Tool to extract RDO bitrates

2024-11-27 19:24:06 +00:00 · 2019-03-18 15:35:03 +02:00 · 2019-03-18 15:35:03 +02:00 · 33dd9c95cd
parent e833354cdd
commit 33dd9c95cd
8 changed files with 440 additions and 4 deletions
--- a/src/README-rdcost-thingy.txt
+++ b/src/README-rdcost-thingy.txt
@ -0,0 +1,33 @@
 Build Kvazaar as usual with make, then edit extract_rdcosts.py so that the
 parameters suit your usage (the directories, num of threads and Kvazaar
 params) and then run extract_rdcosts.py. It will run a lot of Kvazaar
 instances in parallel to encode a lot of videos and sift off all the coeff
 groups they measure RD cost for. The coeff groups will be written into the
 relevant data file in the following format (although through GZIP):
 Size (B)  | Description
 ----------+------------
 4         | size:   Coeff group size, in int16's
 4         | ccc:    Coeff group's coding cost
 size * 2  | coeffs: Coeff group data
 You can roll your own filter_rdcosts.c program to analyze the data the way
 you want, and run it like:
 $ gzip -d < /path/to/compressed_datafile.gz | ./filter_rdcosts | less
 Maybe one day, there'll be a multithreaded script like extract_rdcosts.py to
 automate and parallelize processing of a massive heap of data files.
 EDIT:
 It's now possible to do OLS regression by streaming the source data twice
 from source and using Octave to invert the temporary result matrix, and
 that's what run_filter.py does in parallel. To do this on data you've
 gathered by extract_rdcosts.py:
 $ gcc filter_rdcosts.c -o frcosts_matrix
 $ gcc ols_2ndpart.c -o ols_2ndpart
 $ ./run_filter.py
 Although you should probably adjust the run_filter.py params before actually
 running it
--- a/src/estimate.m
+++ b/src/estimate.m
@ -0,0 +1,5 @@
 data = dlmread("/dev/stdin", " ");
 coeffs = data(1:end, 1:5);
 costs = data(1:end, 6);
 [beta, sigma, r] = ols(costs, coeffs);
 disp(beta)
--- a/src/extract_rdcosts.py
+++ b/src/extract_rdcosts.py
@ -0,0 +1,86 @@
 #!/usr/bin/env python3
 import glob
 import os
 import subprocess
 import threading
 import time
 logdir = os.path.join("/tmp", "rdcost", "logs")

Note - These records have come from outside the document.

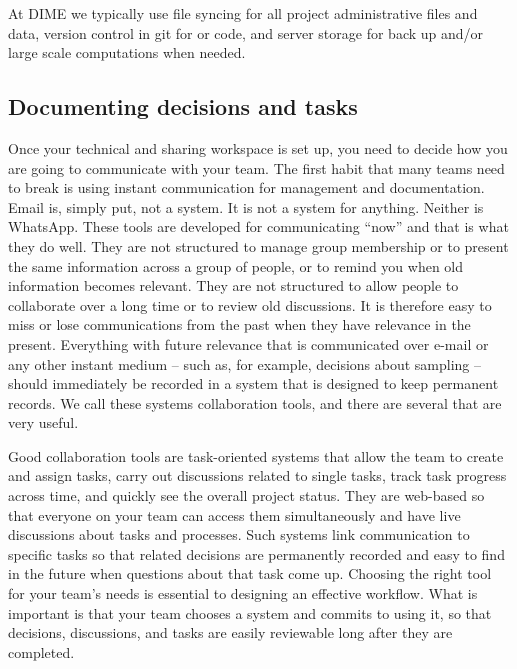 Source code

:At DIME we typically use file syncing for all project administrative files and data,
version control in git for or code,
and server storage for back up and/or large scale computations when needed.

\subsection{Documenting decisions and tasks}

Once your technical and sharing workspace is set up,
you need to decide how you are going to communicate with your team.
The first habit that many teams need to break
is using instant communication for management and documentation.
Email is, simply put, not a system. It is not a system for anything. Neither is WhatsApp.
These tools are developed for communicating ``now'' and that is what they do well.
They are not structured to manage group membership or to present the same information
across a group of people, or to remind you when old information becomes relevant.
They are not structured to allow people to collaborate over a long time or to review old discussions.
It is therefore easy to miss or lose communications from the past when they have relevance in the present.
Everything with future relevance that is communicated over e-mail or any other instant medium
-- such as, for example, decisions about sampling --
should immediately be recorded in a system that is designed to keep permanent records.
We call these systems collaboration tools, and there are several that are very useful.

Good collaboration tools are task-oriented systems
that allow the team to create and assign tasks,
carry out discussions related to single tasks,
track task progress across time, and quickly see the overall project status.
They are web-based so that everyone on your team can access them simultaneously
and have live discussions about tasks and processes.
Such systems link communication to specific tasks so that
related decisions are permanently recorded
and easy to find in the future when questions about that task come up.
Choosing the right tool for your team's needs is essential to designing an effective workflow.
What is important is that your team chooses a system and commits to using it,
so that decisions, discussions, and tasks are easily reviewable long after they are completed.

 ofdir  = os.path.join("/tmp", "rdcost", "data")
 n_threads   = 8
 home_rel    = lambda path: os.path.join(os.environ["HOME"], path)
 qps         = range(12, 14)
 sequences   = ("/opt/test_seqs/hevc-B/*.yuv",)

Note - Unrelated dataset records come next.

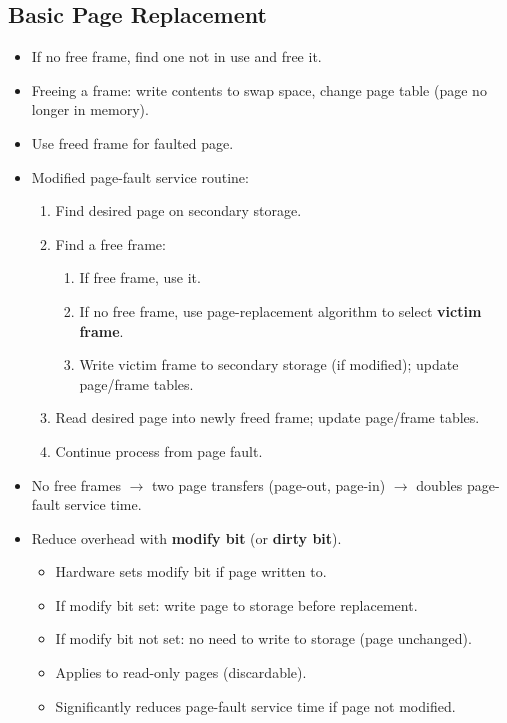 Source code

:\subsection{Basic Page Replacement}
\begin{itemize}
    \item If no free frame, find one not in use and free it.
    \item Freeing a frame: write contents to swap space, change page table (page no longer in memory).
    \item Use freed frame for faulted page.
    \item Modified page-fault service routine:
    \begin{enumerate}
        \item Find desired page on secondary storage.
        \item Find a free frame:
        \begin{enumerate}
            \item If free frame, use it.
            \item If no free frame, use page-replacement algorithm to select \textbf{victim frame}.
            \item Write victim frame to secondary storage (if modified); update page/frame tables.
        \end{enumerate}
        \item Read desired page into newly freed frame; update page/frame tables.
        \item Continue process from page fault.
    \end{enumerate}
    \item No free frames $\rightarrow$ two page transfers (page-out, page-in) $\rightarrow$ doubles page-fault service time.
    \item Reduce overhead with \textbf{modify bit} (or \textbf{dirty bit}).
    \begin{itemize}
        \item Hardware sets modify bit if page written to.
        \item If modify bit set: write page to storage before replacement.
        \item If modify bit not set: no need to write to storage (page unchanged).
        \item Applies to read-only pages (discardable).
        \item Significantly reduces page-fault service time if page not modified.
    \end{itemize}

\end{itemize}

 kvzargs     = [home_rel("kvazaar/src/kvazaar"), "--threads", "1", "--preset=ultrafast"]
 kvzenv      = {"LD_LIBRARY_PATH": home_rel("kvazaar/src/.libs/")}
 gzargs      = ["gzip"]
 class MTSafeIterable:
    def __init__(self, iterable):
        self.lock = threading.Lock()
        self.iterable = iterable
    def __iter__(self):
        return self
    def __next__(self):
        with self.lock:
            return next(self.iterable)
 def combinations(xi, yi):
    for x in xi:
        for y in yi:
            yield (x, y)
 def chain(lol):
    for l in lol:
        for i in l:
            yield i
 def run_job(job):
    ifpath, qp = job
    ifname = os.path.basename(ifpath)
    jobname  = "%s-qp%i" % (ifname, qp)
    hevcname = "%s.hevc" % jobname
    logname  = "%s.log"  % jobname
    ofname   = "%s.gz"   % jobname
    hevcpath = os.path.join("/tmp", hevcname)

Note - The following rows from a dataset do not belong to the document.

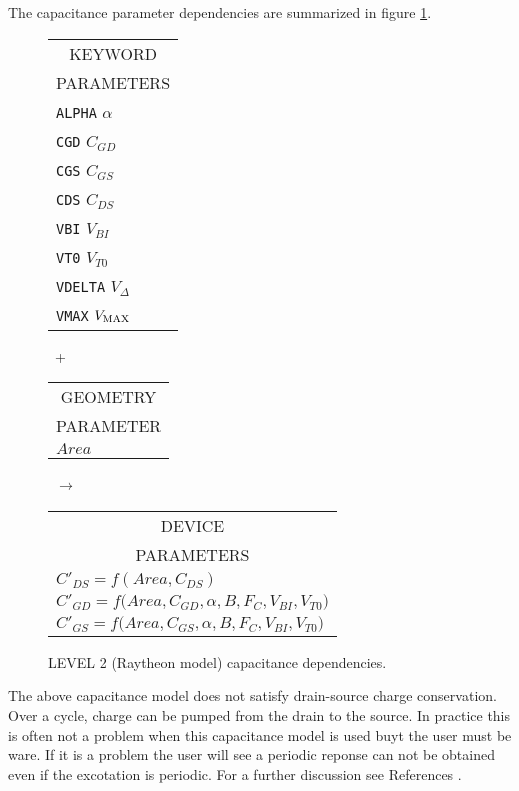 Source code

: The capacitance parameter dependencies are summarized in figure
\ref{blevel2cap}.
\begin{figure}[h]
\begin{tabular}[t]{|p{1in}|}
\hline
\multicolumn{1}{|c|}{KEYWORD} \\
\multicolumn{1}{|c|}{PARAMETERS} \\
\hline
\hline
{\tt ALPHA} \hfill $\alpha$\\
{\tt CGD} \hfill $C_{GD}$\\
{\tt CGS} \hfill $C_{GS}$\\
{\tt CDS} \hfill $C_{DS}$\\
{\tt VBI} \hfill $V_{BI}$\\
{\tt VT0} \hfill $V_{T0}$\\
{\tt VDELTA} \hfill $V_{\Delta}$\\
{\tt VMAX} \hfill $V_{\mbox{\scriptsize MAX}}$\\
\hline
\end{tabular}
\hfill
\parbox{0.2in}{\ \vspace*{0.2in}\newline +}
\hfill
\begin{tabular}[t]{|p{1in}|}
\hline
\multicolumn{1}{|c|}{GEOMETRY} \\
\multicolumn{1}{|c|}{PARAMETER} \\
\hline
\hspace*{\fill}$Area$\\
\hline
\end{tabular}
\hfill
\parbox{0.2in}{\ \vspace*{0.2in}\newline $\rightarrow$}
\hfill
\begin{tabular}[t]{|p{1.8in}|}
\hline
\multicolumn{1}{|c|}{DEVICE} \\
\multicolumn{1}{|c|}{PARAMETERS} \\
\hline
$C'_{DS} = f(Area, C_{DS})$\\
$C'_{GD} = f(Area, C_{GD}, \alpha,$\newline\hspace*{\fill}$ B, F_C, V_{BI}, V_{T0})$\\
$C'_{GS} = f(Area, C_{GS}, \alpha,$\newline\hspace*{\fill}$ B, F_C, V_{BI},
V_{T0})$\\
\hline
\end{tabular}
\caption{LEVEL 2 (Raytheon model) capacitance dependencies. \label{blevel2cap}}
\end{figure}
The above capacitance model does not satisfy drain-source charge
conservation.  Over a cycle, charge can be pumped from the drain to the
source.  In practice this is often not a problem when this capacitance model
is used buyt the user must be ware.  If it is a problem the user will see a
periodic reponse can not be obtained even if the excotation is periodic.
For a further discussion see References \cite{divekar:87,smith:87}.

    logpath  = os.path.join(logdir, logname)
    ofpath   = os.path.join(ofdir,  ofname)
    my_kvzargs = kvzargs + ["-i",   ifpath,
                            "--qp", str(qp),
                            "-o",   hevcpath]
    with open(logpath, "w") as lf:
        with open(ofpath, "wb") as of:
            kvz = subprocess.Popen(my_kvzargs, env=kvzenv, stdout=subprocess.PIPE, stderr=lf)
            gzip = subprocess.Popen(gzargs, stdin=kvz.stdout, stdout=of)
            gzip.communicate()
            kvz.communicate()
 def threadfunc(joblist):
    for job in joblist:
        run_job(job)
 def main():
    jobs = combinations(chain(map(glob.glob, sequences)), qps)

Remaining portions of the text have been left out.